Computation of the genetic distance between every two samples (single cells)
At a given position, the genetic distance between C1 and C2 was exemplified as follows. We defined C1 = (C1WA, C1WT, C1WG, C1WC) and C2 = (C2WA, C2WT, C2WG, C2WC), where C1WA refers to the weight (i.e., proportion) of read counts supporting base “A” of sample C1, and C2WT refers to the weight of read counts supporting base “T” of sample C2, as an analogy). Then, the genetic distance (d) between C1 and C2 was calculated by the Pythagorean formula:
$$d\left( {C1,C2} \right) = \sqrt {\left( {\mathop \sum \limits_{n = A,T,G,C} \left( {C_{1} W_{n} - C_{2} W_{n} } \right)} \right)^{2} }$$
Analysis of base-position differences between BCSCs and non-BCSCs (single cells)
-
Step 1. Acquiring for binary alignment (BAM) files.

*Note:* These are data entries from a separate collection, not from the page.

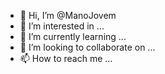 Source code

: - 👋 Hi, I’m @ManoJovem
- 👀 I’m interested in ...
- 🌱 I’m currently learning ...
- 💞️ I’m looking to collaborate on ...
- 📫 How to reach me ...

<!---
ManoJovem/ManoJovem is a ✨ special ✨ repository because its `README.md` (this file) appears on your GitHub profile.
You can click the Preview link to take a look at your changes.
--->
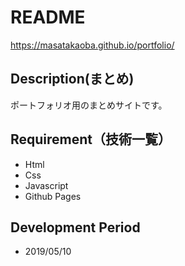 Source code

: # README

<https://masatakaoba.github.io/portfolio/>

## Description(まとめ)

ポートフォリオ用のまとめサイトです。

## Requirement（技術一覧）

- Html
- Css
- Javascript
- Github Pages

## Development Period

- 2019/05/10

BAM files were generated using the pipeline identical to the target deep DNA sequencing of bulk cells, as described under “Data processing” in the subsection “Target deep DNA sequencing and data processing in bulk cells”.
-
Step 2. Count data.
Nucleotides were counted from recalibrated BAM files using Rsamtools (http://bioconductor.org/packages/release/bioc/html/Rsamtools.html). Only positions in the target regions and covered by all samples were kept for further analysis. Here, the following was denoted for the considered position:
Total count (TC) = sum of A, T, C, and G counts
Major count (MC) = the highest nucleotide count
Background count (BC) = TC − MC
Subscript c = BCSCs
Subscript n = non-BCSCs
-
Step 3. Position error rate [19] (PER) of non-BCSCs (the two single cells).

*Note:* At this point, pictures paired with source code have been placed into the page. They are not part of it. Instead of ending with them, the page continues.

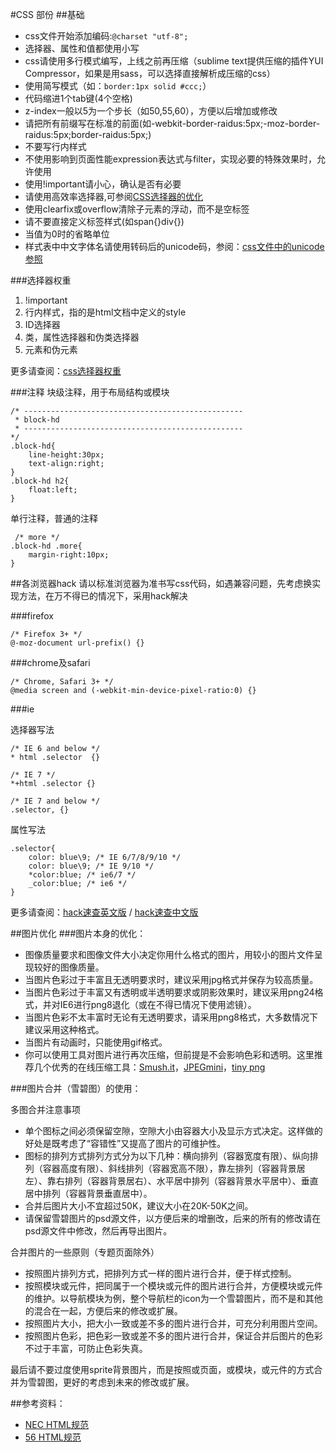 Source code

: #CSS 部份
##基础
* css文件开始添加编码:`@charset "utf-8";`
* 选择器、属性和值都使用小写
* css请使用多行模式编写，上线之前再压缩（sublime text提供压缩的插件YUI Compressor，如果是用sass，可以选择直接解析成压缩的css）
* 使用简写模式（如：`border:1px solid #ccc;`）
* 代码缩进1个tab键(4个空格)
* z-index一般以5为一个步长（如50,55,60），方便以后增加或修改
* 请把所有前缀写在标准的前面(如-webkit-border-raidus:5px;-moz-border-raidus:5px;border-raidus:5px;)
* 不要写行内样式
* 不使用影响到页面性能expression表达式与filter，实现必要的特殊效果时，允许使用
* 使用!important请小心，确认是否有必要
* 请使用高效率选择器,可参阅[CSS选择器的优化](http://www.w3cplus.com/css/css-selector-performance)
* 使用clearfix或overflow清除子元素的浮动，而不是空标签
* 请不要直接定义标签样式(如span{}div{})
* 当值为0时的省略单位
* 样式表中中文字体名请使用转码后的unicode码，参阅：[css文件中的unicode参照](http://www.56.com/style/-doc-/v1/tpl/css_dev_spec/css_unicode.html)

###选择器权重
1. !important
2. 行内样式，指的是html文档中定义的style
3. ID选择器
4. 类，属性选择器和伪类选择器
5. 元素和伪元素

更多请查阅：[css选择器权重](http://www.w3cplus.com/css/css-specificity-things-you-should-know.html)

###注释
块级注释，用于布局结构或模块
	
	/* -------------------------------------------------
	 * block-hd
	 * -------------------------------------------------
	*/ 
	.block-hd{
	    line-height:30px;
	    text-align:right;
	}
	.block-hd h2{
	    float:left;
	}

单行注释，普通的注释
	 
	 /* more */
	.block-hd .more{
	    margin-right:10px;
	}

##各浏览器hack
请以标准浏览器为准书写css代码，如遇兼容问题，先考虑换实现方法，在万不得已的情况下，采用hack解决

###firefox
	
	/* Firefox 3+ */
	@-moz-document url-prefix() {}

###chrome及safari

	/* Chrome, Safari 3+ */
	@media screen and (-webkit-min-device-pixel-ratio:0) {}

###ie

选择器写法
	
	/* IE 6 and below */
	* html .selector  {} 
	
	/* IE 7 */
	*+html .selector {}
	
	/* IE 7 and below */
	.selector, {} 

属性写法

	.selector{
		color: blue\9; /* IE 6/7/8/9/10 */
		color: blue\9; /* IE 9/10 */
		*color:blue; /* ie6/7 */
		_color:blue; /* ie6 */
	}

更多请查阅：[hack速查英文版](http://browserhacks.com/) / [hack速查中文版](http://www.w3cplus.com/css/browser-hacks.html)

##图片优化
###图片本身的优化：

* 图像质量要求和图像文件大小决定你用什么格式的图片，用较小的图片文件呈现较好的图像质量。
* 当图片色彩过于丰富且无透明要求时，建议采用jpg格式并保存为较高质量。
* 当图片色彩过于丰富又有透明或半透明要求或阴影效果时，建议采用png24格式，并对IE6进行png8退化（或在不得已情况下使用滤镜）。
* 当图片色彩不太丰富时无论有无透明要求，请采用png8格式，大多数情况下建议采用这种格式。
* 当图片有动画时，只能使用gif格式。
* 你可以使用工具对图片进行再次压缩，但前提是不会影响色彩和透明。这里推荐几个优秀的在线压缩工具：[Smush.it](www.smushit.com/ysmush.it/)，[JPEGmini](http://jpegmini.com/main/shrink_photo)，[tiny png](http://tinypng.org/)

###图片合并（雪碧图）的使用：

多图合并注意事项

* 单个图标之间必须保留空隙，空隙大小由容器大小及显示方式决定。这样做的好处是既考虑了“容错性”又提高了图片的可维护性。
* 图标的排列方式排列方式分为以下几种：横向排列（容器宽度有限）、纵向排列（容器高度有限）、斜线排列（容器宽高不限），靠左排列（容器背景居左）、靠右排列（容器背景居右）、水平居中排列（容器背景水平居中）、垂直居中排列（容器背景垂直居中）。
* 合并后图片大小不宜超过50K，建议大小在20K-50K之间。
* 请保留雪碧图片的psd源文件，以方便后来的增删改，后来的所有的修改请在psd源文件中修改，然后再导出图片。

合并图片的一些原则（专题页面除外）

* 按照图片排列方式，把排列方式一样的图片进行合并，便于样式控制。
* 按照模块或元件，把同属于一个模块或元件的图片进行合并，方便模块或元件的维护。以导航模块为例，整个导航栏的icon为一个雪碧图片，而不是和其他的混合在一起，方便后来的修改或扩展。
* 按照图片大小，把大小一致或差不多的图片进行合并，可充分利用图片空间。
* 按照图片色彩，把色彩一致或差不多的图片进行合并，保证合并后图片的色彩不过于丰富，可防止色彩失真。


最后请不要过度使用sprite背景图片，而是按照或页面，或模块，或元件的方式合并为雪碧图，更好的考虑到未来的修改或扩展。


##参考资料：

* [NEC HTML规范](http://nec.netease.com/standard/html-structure.html)
* [56 HTML规范](http://www.56.com/style/-doc-/v1/tpl/) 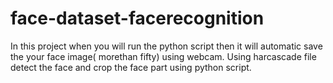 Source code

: # face-dataset-facerecognition
In this project when you will run the python script then it will automatic save the your face image( morethan fifty) using webcam. 
Using harcascade file detect the face and crop the face part using python script.
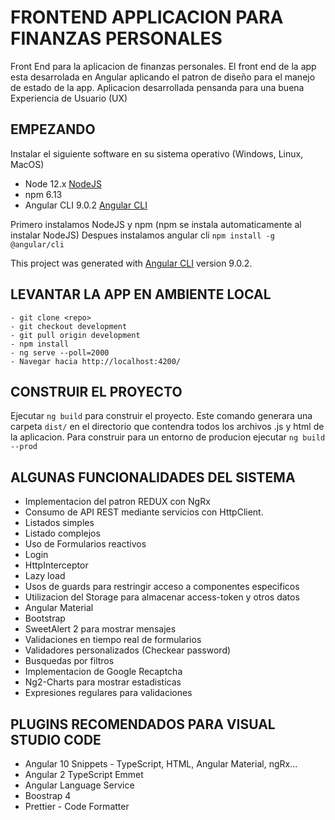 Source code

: # FRONTEND APPLICACION PARA FINANZAS PERSONALES

Front End para la aplicacion de finanzas personales. El front end de la app esta desarrolada en Angular aplicando el patron de diseño para el manejo de estado de la app. Aplicacion desarrollada pensanda para una buena Experiencia de Usuario (UX) 

## EMPEZANDO
Instalar el siguiente software en su sistema operativo (Windows, Linux, MacOS)
* Node 12.x  [NodeJS](https://nodejs.org/en/)
* npm 6.13
* Angular CLI 9.0.2 [Angular CLI](https://github.com/angular/angular-cli)

Primero instalamos NodeJS y npm (npm se instala automaticamente al instalar NodeJS)
Despues instalamos angular cli 
`
    npm install -g @angular/cli
`

This project was generated with [Angular CLI](https://github.com/angular/angular-cli) version 9.0.2.

## LEVANTAR LA APP EN AMBIENTE LOCAL
	- git clone <repo> 
	- git checkout development 
	- git pull origin development 
	- npm install
	- ng serve --poll=2000
    - Navegar hacia http://localhost:4200/ 

## CONSTRUIR EL  PROYECTO
Ejecutar `ng build` para construir el proyecto. Este comando generara una carpeta `dist/` en el directorio que contendra todos los archivos .js y html de la aplicacion. Para construir para un entorno de producion ejecutar `ng build --prod`

## ALGUNAS FUNCIONALIDADES DEL SISTEMA
* Implementacion del patron REDUX con NgRx
* Consumo de API REST mediante servicios con HttpClient.
* Listados simples
* Listado complejos
* Uso de Formularios reactivos
* Login
* HttpInterceptor
* Lazy load
* Usos de guards para restringir acceso a componentes especificos
* Utilizacion del Storage para almacenar access-token y otros datos
* Angular Material
* Bootstrap
* SweetAlert 2 para mostrar mensajes
* Validaciones en tiempo real de formularios
* Validadores personalizados (Checkear password)
* Busquedas por filtros
* Implementacion de Google Recaptcha
* Ng2-Charts para mostrar estadisticas
* Expresiones regulares para validaciones


## PLUGINS RECOMENDADOS PARA VISUAL STUDIO CODE
* Angular 10 Snippets - TypeScript, HTML, Angular Material, ngRx...
* Angular 2 TypeScript Emmet
* Angular Language Service
* Boostrap 4
* Prettier - Code Formatter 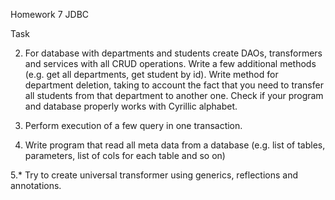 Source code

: 
Homework 7
JDBC

Task

2. For database with departments and students create DAOs, transformers and services with all CRUD operations. 
Write a few additional methods (e.g. get all departments, get student by id). 
Write method for department deletion, taking to account the fact that you need to transfer all students from that department to another one. 
Check if your program and database properly works with Cyrillic alphabet.

3. Perform execution of a few query in one transaction. 

4. Write program that read all meta data from a database (e.g. list of tables, parameters, list of cols for each table and so on)

5.* Try to create universal transformer using generics, reflections and annotations.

At each position, we estimated the PER of non-BCSCs as follows:
$$PER_{n} = \frac{{\sum BC_{n} }}{{\sum TC_{n} }}$$
-
Step 4. Binomial analysis of BCSCs (the three spheres).
At each base position, we calculated the probability of BCc (PBC) from a binomial distribution with the parameter PER (corrected). PBC represents the statistical probability to observe the specific number of background allele at a position. PER was obtained as in Step 3 from the two non-BCSC single cells. The following is the PBC calculation formula:
$$P = {\text{binom}} . {\text{test}} \left( {\frac{{\sum BC_{c} }}{3},\frac{{\sum TC_{c} }}{3},PER_{n} + c\sqrt {\frac{{PER_{n} }}{{TC_{n} }}} ,{\text{alternative}} = {\text{"greater"}} }\right)$$
where c represents the quantile of order 1-alpha of the standard Gaussian, with c equaling to 1.64 (quantile of order 95% for the Gaussian) Binomial test was the R function to obtain an exact test of a simple null hypothesis about the probability of success in a Bernoulli experiment (https://www.rdocumentation.org/packages/stats/versions/3.4.3/topics/binom.test).
-
Step 5. Permutation.
The case group denoted the group of 3 BCSCs versus 2 non-BCSCs, and the other 9 (i.e., C
25
− 1) random arrangements were defined as permutation groups (Additional file 6: Table S6). The general approach for calculating the P values of permutation groups was the same as in Step 4.
-
Step 6. Case-permutation ratio (CPR).
After the computation of the P value of each position in each group, we counted the number of positions (NP) with P value less than the specific P value threshold (ranging from 0 to 0.1) in each group. To assess the difference in NP between the case group and each permutation group, we defined CPR as follows:
$${\text{CPR}} = \frac{{NP_{case} }}{{NP_{permutation} + NP_{case} }}$$
Pearson correlation analysis, Fisher’s exact test, and Student’s t test
Pearson correlation analysis and Fisher’s exact test were performed in R-2.3.2 using “cor()” and “fisher.test()” command, respectively. Student’s t test was performed in GraphPad Prism 5.0 (GraphPad Software, La Jolla, CA, USA).